Parece mentira que, ante la gravedad del cambio climático, gran parte de la izquierda española, empezando por el Gobierno de Pedro Sánchez y los partidos que le apoyan, sigan adhiriéndose a los viejunos postulados antinucleares.

En la cumbre del clima de Dubái, uno de los acuerdos más llamativos, aunque silenciado en España por los medios que más fustigan la inacción climática, ha sido el compromiso de una veintena de países, entre los cuales Estados Unidos, China, Francia, Japón, Reino Unido, Suecia y Finlandia, por triplicar la capacidad global de la energía nuclear hasta el 2050.

Los firmantes destacan el papel imprescindible de las centrales atómicas para lograr cero emisiones netas de gases efecto invernadero, no sobrepasar el límite de 1,5º en el aumento de la temperatura y alcanzar los Objetivos de Desarrollo Sostenible. Reivindican que la energía nuclear es segura si se respetan los protocolos y se hace una correcta gestión de los residuos. Y, consecuentemente, piden al Banco Mundial, a las instituciones financieras internacionales y a los bancos de desarrollo regionales que fomenten la inclusión de la energía nuclear en sus políticas de préstamos.

La energía nuclear regresa como parte de la solución para descarbonizar nuestras sociedades en alianza con las renovables. No existe pues una disyuntiva entre ambas energías, sino una complementariedad. Lamentablemente, pervive una cerrazón en algunos países europeos, principalmente en Alemania y España, que se concreta en unas políticas energéticas incongruentes por antiecológicas.

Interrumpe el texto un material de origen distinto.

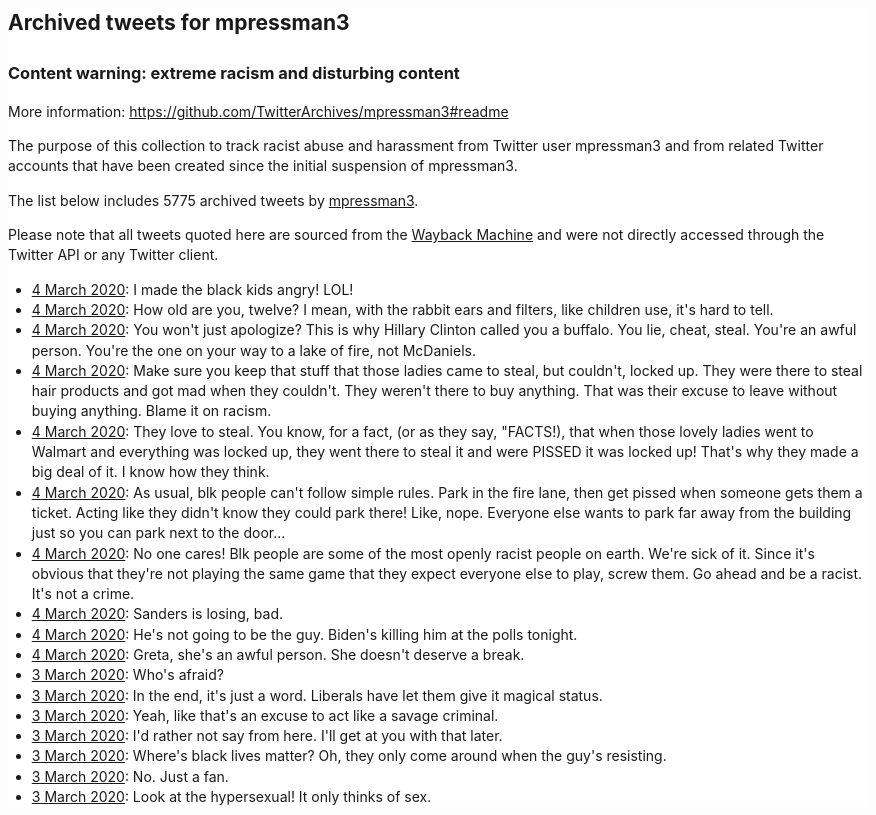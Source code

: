 ## Archived tweets for mpressman3
### Content warning: extreme racism and disturbing content
More information: https://github.com/TwitterArchives/mpressman3#readme

The purpose of this collection to track racist abuse and harassment from Twitter user mpressman3 and from related Twitter accounts that have been created since the initial suspension of mpressman3.

The list below includes 5775 archived tweets by
[mpressman3](https://twitter.com/mpressman3).



Please note that all tweets quoted here are sourced from the
[Wayback Machine](https://web.archive.org) and were not directly accessed through the Twitter API or
any Twitter client.

* [ 4 March 2020](https://web.archive.org/web/20200304133638/https://twitter.com/mpressman3/status/1235196282089725953): I made the black kids angry! LOL!
* [ 4 March 2020](https://web.archive.org/web/20200304074608/https://twitter.com/mpressman3/status/1235107458030473216): How old are you, twelve? I mean, with the rabbit ears and filters, like children use, it's hard to tell.
* [ 4 March 2020](https://web.archive.org/web/20200304074741/https://twitter.com/mpressman3/status/1235107097752137728): You won't just apologize? This is why Hillary Clinton called you a buffalo. You lie, cheat, steal. You're an awful person. You're the one on your way to a lake of fire, not McDaniels.
* [ 4 March 2020](https://web.archive.org/web/20200304073531/https://twitter.com/mpressman3/status/1235105821781966849): Make sure you keep that stuff that those ladies came to steal, but couldn't, locked up. They were there to steal hair products and got mad when they couldn't. They weren't there to buy anything. That was their excuse to leave without buying anything. Blame it on racism.
* [ 4 March 2020](https://web.archive.org/web/20200304073422/https://twitter.com/mpressman3/status/1235105023807205377): They love to steal. You know, for a fact, (or as they say, "FACTS!), that when those lovely ladies went to Walmart and everything was locked up, they went there to steal it and were PISSED it was locked up! That's why they made a big deal of it. I know how they think.
* [ 4 March 2020](https://web.archive.org/web/20200304023758/https://twitter.com/mpressman3/status/1235028413598990336): As usual, blk people can't follow simple rules. Park in the fire lane, then get pissed when someone gets them a ticket. Acting like they didn't know they could park there! Like, nope. Everyone else wants to park far away from the building just so you can park next to the door...
* [ 4 March 2020](https://web.archive.org/web/20200304015121/https://twitter.com/mpressman3/status/1235018655659937797): No one cares! Blk people are some of the most openly racist people on earth. We're sick of it. Since it's obvious that they're not playing the same game that they expect everyone else to play, screw them. Go ahead and be a racist. It's not a crime.
* [ 4 March 2020](https://web.archive.org/web/20200304022416/https://twitter.com/mpressman3/status/1235018084500541441): Sanders is losing, bad.
* [ 4 March 2020](https://web.archive.org/web/20200304020216/https://twitter.com/mpressman3/status/1235017923414167552): He's not going to be the guy. Biden's killing him at the polls tonight.
* [ 4 March 2020](https://web.archive.org/web/20200304015432/https://twitter.com/mpressman3/status/1235017693268291585): Greta, she's an awful person. She doesn't deserve a break.
* [ 3 March 2020](https://web.archive.org/web/20200303221748/https://twitter.com/mpressman3/status/1234963231640358913): Who's afraid?
* [ 3 March 2020](https://web.archive.org/web/20200303202907/https://twitter.com/mpressman3/status/1234934179541983232): In the end, it's just a word. Liberals have let them give it magical status.
* [ 3 March 2020](https://web.archive.org/web/20200303201235/https://twitter.com/mpressman3/status/1234925454118785026): Yeah, like that's an excuse to act like a savage criminal.
* [ 3 March 2020](https://web.archive.org/web/20200303194437/https://twitter.com/mpressman3/status/1234925215928455169): I'd rather not say from here. I'll get at you with that later.
* [ 3 March 2020](https://web.archive.org/web/20200303201624/https://twitter.com/mpressman3/status/1234924980942622720): Where's black lives matter? Oh, they only come around when the guy's resisting.
* [ 3 March 2020](https://web.archive.org/web/20200303185521/https://twitter.com/mpressman3/status/1234911297868910597): No. Just a fan.
* [ 3 March 2020](https://web.archive.org/web/20200303184804/https://twitter.com/mpressman3/status/1234909266227666944): Look at the hypersexual! It only thinks of sex.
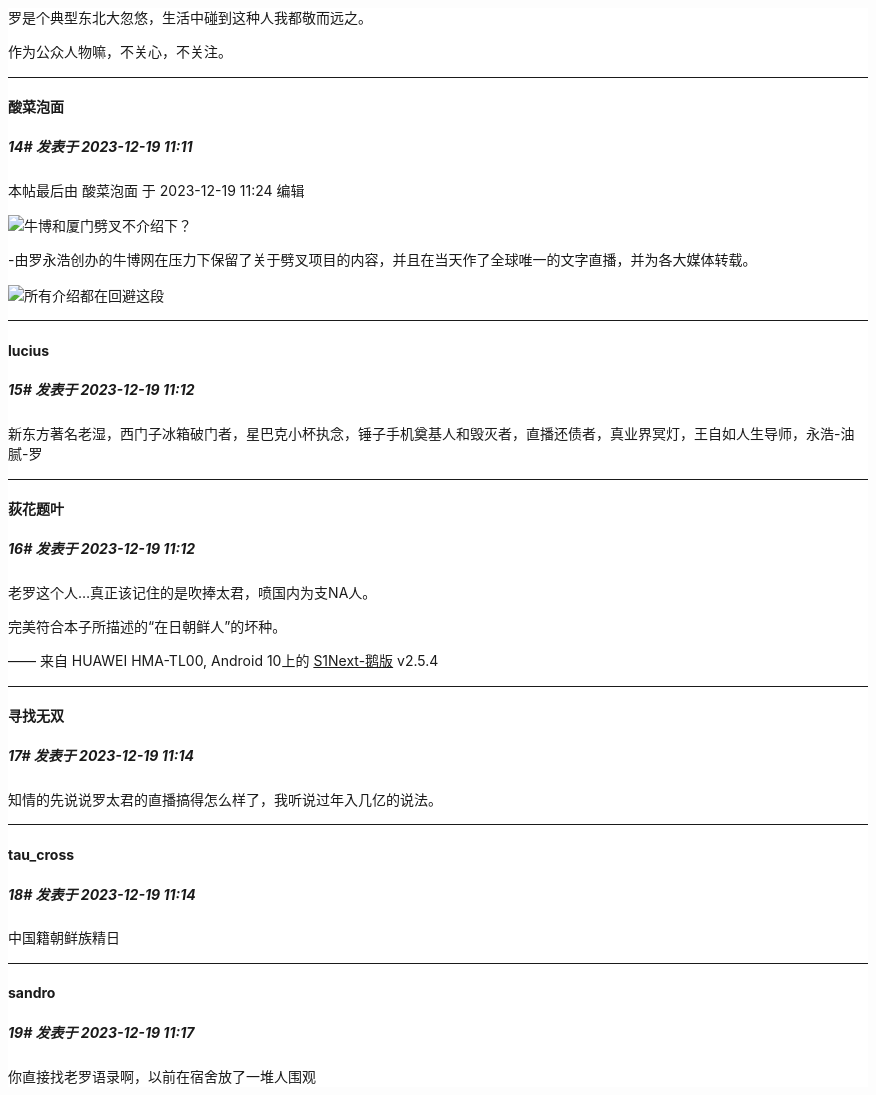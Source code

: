 罗是个典型东北大忽悠，生活中碰到这种人我都敬而远之。

作为公众人物嘛，不关心，不关注。

*****

####  酸菜泡面  
##### 14#       发表于 2023-12-19 11:11

 本帖最后由 酸菜泡面 于 2023-12-19 11:24 编辑 

<img src="https://static.saraba1st.com/image/smiley/face2017/067.png" referrerpolicy="no-referrer">牛博和厦门劈叉不介绍下？

-由罗永浩创办的牛博网在压力下保留了关于劈叉项目的内容，并且在当天作了全球唯一的文字直播，并为各大媒体转载。

<img src="https://static.saraba1st.com/image/smiley/face2017/067.png" referrerpolicy="no-referrer">所有介绍都在回避这段

*****

####  lucius  
##### 15#       发表于 2023-12-19 11:12

新东方著名老湿，西门子冰箱破门者，星巴克小杯执念，锤子手机奠基人和毁灭者，直播还债者，真业界冥灯，王自如人生导师，永浩-油腻-罗

*****

####  荻花题叶  
##### 16#       发表于 2023-12-19 11:12

老罗这个人…真正该记住的是吹捧太君，喷国内为支NA人。

完美符合本子所描述的“在日朝鲜人”的坏种。

—— 来自 HUAWEI HMA-TL00, Android 10上的 [S1Next-鹅版](https://github.com/ykrank/S1-Next/releases) v2.5.4

*****

####  寻找无双  
##### 17#       发表于 2023-12-19 11:14

知情的先说说罗太君的直播搞得怎么样了，我听说过年入几亿的说法。

*****

####  tau_cross  
##### 18#       发表于 2023-12-19 11:14

中国籍朝鲜族精日

*****

####  sandro  
##### 19#       发表于 2023-12-19 11:17

你直接找老罗语录啊，以前在宿舍放了一堆人围观
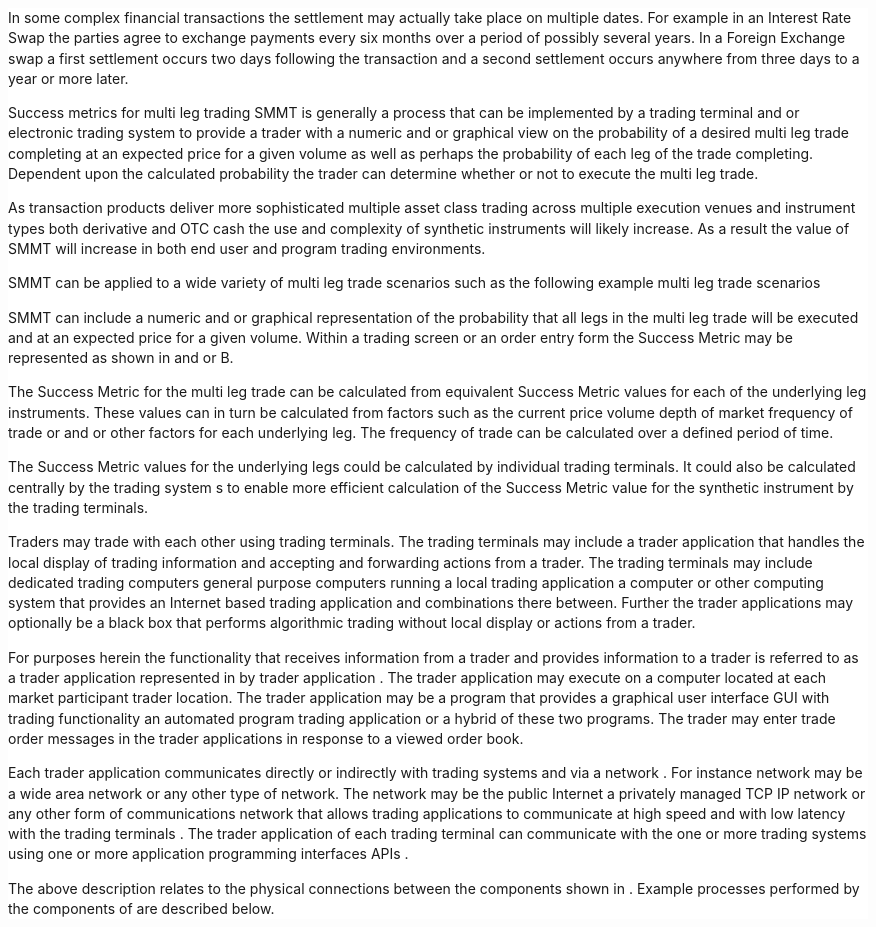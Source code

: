 In some complex financial transactions the settlement may actually take place on multiple dates. For example in an Interest Rate Swap the parties agree to exchange payments every six months over a period of possibly several years. In a Foreign Exchange swap a first settlement occurs two days following the transaction and a second settlement occurs anywhere from three days to a year or more later.

Success metrics for multi leg trading SMMT is generally a process that can be implemented by a trading terminal and or electronic trading system to provide a trader with a numeric and or graphical view on the probability of a desired multi leg trade completing at an expected price for a given volume as well as perhaps the probability of each leg of the trade completing. Dependent upon the calculated probability the trader can determine whether or not to execute the multi leg trade.

As transaction products deliver more sophisticated multiple asset class trading across multiple execution venues and instrument types both derivative and OTC cash the use and complexity of synthetic instruments will likely increase. As a result the value of SMMT will increase in both end user and program trading environments.

SMMT can be applied to a wide variety of multi leg trade scenarios such as the following example multi leg trade scenarios 

SMMT can include a numeric and or graphical representation of the probability that all legs in the multi leg trade will be executed and at an expected price for a given volume. Within a trading screen or an order entry form the Success Metric may be represented as shown in and or B.

The Success Metric for the multi leg trade can be calculated from equivalent Success Metric values for each of the underlying leg instruments. These values can in turn be calculated from factors such as the current price volume depth of market frequency of trade or and or other factors for each underlying leg. The frequency of trade can be calculated over a defined period of time.

The Success Metric values for the underlying legs could be calculated by individual trading terminals. It could also be calculated centrally by the trading system s to enable more efficient calculation of the Success Metric value for the synthetic instrument by the trading terminals.

Traders may trade with each other using trading terminals. The trading terminals may include a trader application that handles the local display of trading information and accepting and forwarding actions from a trader. The trading terminals may include dedicated trading computers general purpose computers running a local trading application a computer or other computing system that provides an Internet based trading application and combinations there between. Further the trader applications may optionally be a black box that performs algorithmic trading without local display or actions from a trader.

For purposes herein the functionality that receives information from a trader and provides information to a trader is referred to as a trader application represented in by trader application . The trader application may execute on a computer located at each market participant trader location. The trader application may be a program that provides a graphical user interface GUI with trading functionality an automated program trading application or a hybrid of these two programs. The trader may enter trade order messages in the trader applications in response to a viewed order book.

Each trader application communicates directly or indirectly with trading systems and via a network . For instance network may be a wide area network or any other type of network. The network may be the public Internet a privately managed TCP IP network or any other form of communications network that allows trading applications to communicate at high speed and with low latency with the trading terminals . The trader application of each trading terminal can communicate with the one or more trading systems using one or more application programming interfaces APIs .

The above description relates to the physical connections between the components shown in . Example processes performed by the components of are described below.

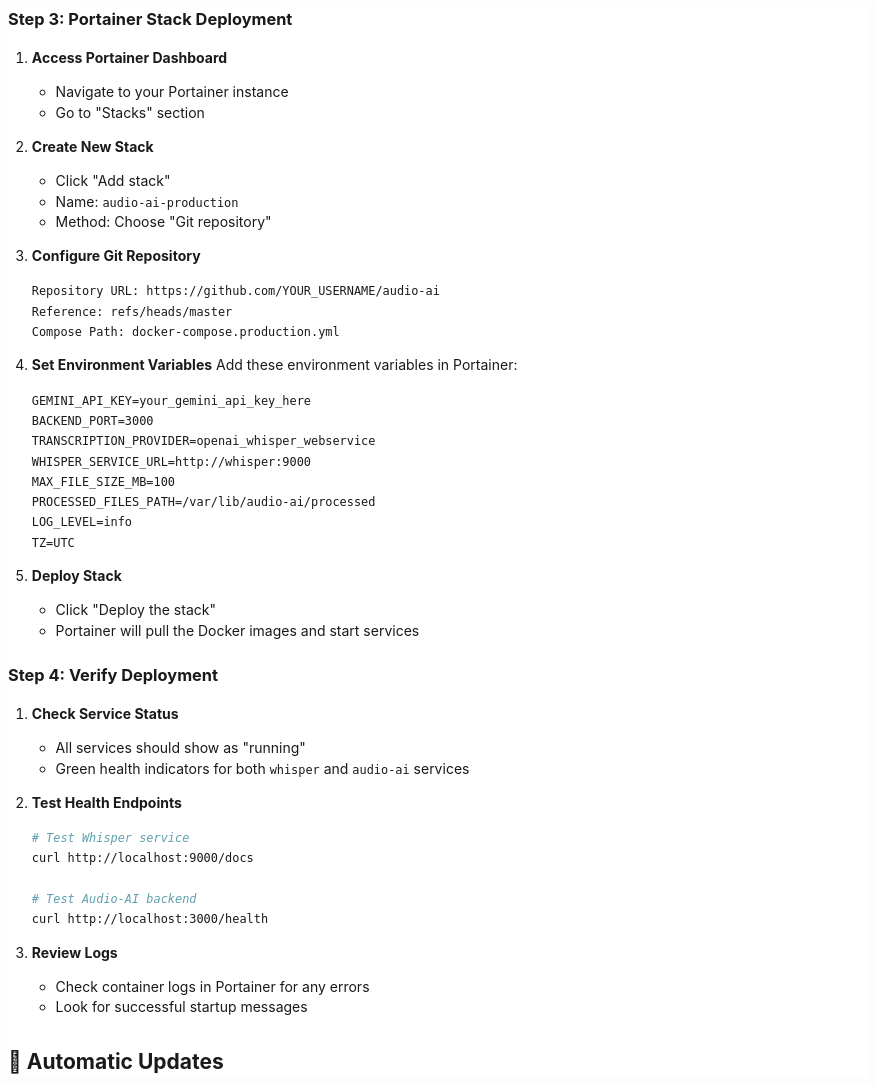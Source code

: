 ### Step 3: Portainer Stack Deployment

1. **Access Portainer Dashboard**
   - Navigate to your Portainer instance
   - Go to "Stacks" section

2. **Create New Stack**
   - Click "Add stack"
   - Name: `audio-ai-production`
   - Method: Choose "Git repository"

3. **Configure Git Repository**
   ```
   Repository URL: https://github.com/YOUR_USERNAME/audio-ai
   Reference: refs/heads/master
   Compose Path: docker-compose.production.yml
   ```

4. **Set Environment Variables**
   Add these environment variables in Portainer:
   ```
   GEMINI_API_KEY=your_gemini_api_key_here
   BACKEND_PORT=3000
   TRANSCRIPTION_PROVIDER=openai_whisper_webservice
   WHISPER_SERVICE_URL=http://whisper:9000
   MAX_FILE_SIZE_MB=100
   PROCESSED_FILES_PATH=/var/lib/audio-ai/processed
   LOG_LEVEL=info
   TZ=UTC
   ```

5. **Deploy Stack**
   - Click "Deploy the stack"
   - Portainer will pull the Docker images and start services

### Step 4: Verify Deployment

1. **Check Service Status**
   - All services should show as "running"
   - Green health indicators for both `whisper` and `audio-ai` services

2. **Test Health Endpoints**
   ```bash
   # Test Whisper service
   curl http://localhost:9000/docs
   
   # Test Audio-AI backend
   curl http://localhost:3000/health
   ```

3. **Review Logs**
   - Check container logs in Portainer for any errors
   - Look for successful startup messages

## 🔄 Automatic Updates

Sin embargo, en muy poco tiempo se ha producido en la Unión Europea un vuelco pronuclear, por ejemplo, en Bélgica y Países Bajos (mucho antes ya de la victoria en las recientes elecciones de la extrema derecha), o en Polonia, donde hay en proyecto la construcción de seis reactores. Además de Suecia, Finlandia y Francia, paradigma de la economía nuclearizada, también están a favor República Checa, Eslovaquia, Eslovenia, Hungría, Bulgaria, Moldavia y Macedonia. Finalmente, en Italia el Parlamento votó en mayo adherirse a la Alianza Nuclear Europea, aunque no hay en marcha la construcción de ninguna central.

En España, entre tanto, el tiempo se nos echa encima, pues en 2024 el Gobierno tendría que tomar las primeras medidas que harían irreversible el anunciado programa de cierre gradual de las nucleares. La nefasta experiencia alemana debería bastar para aparcar ese proyecto y permitir alargar la vida de nuestros siete reactores hasta los 60 años. Si se prescinde de ellos habrá que sustituirlos por centrales de ciclo combinado de gas que emiten dióxido de carbono.

En contra de lo que a veces se sugiere con medias verdades, es falso que las renovables vayan a poder reemplazar a medio plazo las nucleares y, en cualquier caso, se necesitará siempre una fuente segura que cubra sus intermitencias, pues no siempre hace suficiente sol, ni sopla viento o los embalses están llenos. Cuando escuchamos decir que estamos cerca de que todo el consumo eléctrico sea renovable hay que tener en cuenta que eso no incluye cerca del 80% de la energía que consumimos. ¿Cómo sostendremos la industria sin nucleares? Pues quemando más gas. Un disparate que debería aclarar de una vez que la auténtica disyuntiva es entre fósil o nuclear.

En Cataluña, el cierre de los reactores de Ascó y Vandellós, que nos suministran la mitad del total de energía, supondría incrementar la dependencia hacia otras comunidades y de Francia, y también una pérdida de ingresos para la Generalitat, de 60 millones de euros anuales, pues la tasa autonómica que grava la producción de energía nuclear es altísima. Incapaces de desprendernos de viejos dogmas, estamos a las puertas de cometer un disparate ecológico y económico, que nos hará más lenta, difícil y costosa la transición energética hacia una sociedad descarbonizada.